┌─ EXTRACTED RECORDS
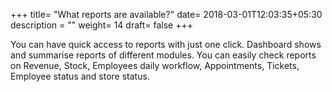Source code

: +++
title= "What reports are available?"
date= 2018-03-01T12:03:35+05:30
description = ""
weight= 14
draft= false
+++

You can have quick access to reports with just one click. Dashboard shows and summarise reports of different modules. You can easily check reports on Revenue, Stock, Employees daily workflow, Appointments, Tickets, Employee status and store status.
└─
ASSIGNMENT: Please state how many lines in the data contain the word "reports", giving only that number.

SOLUTION: 2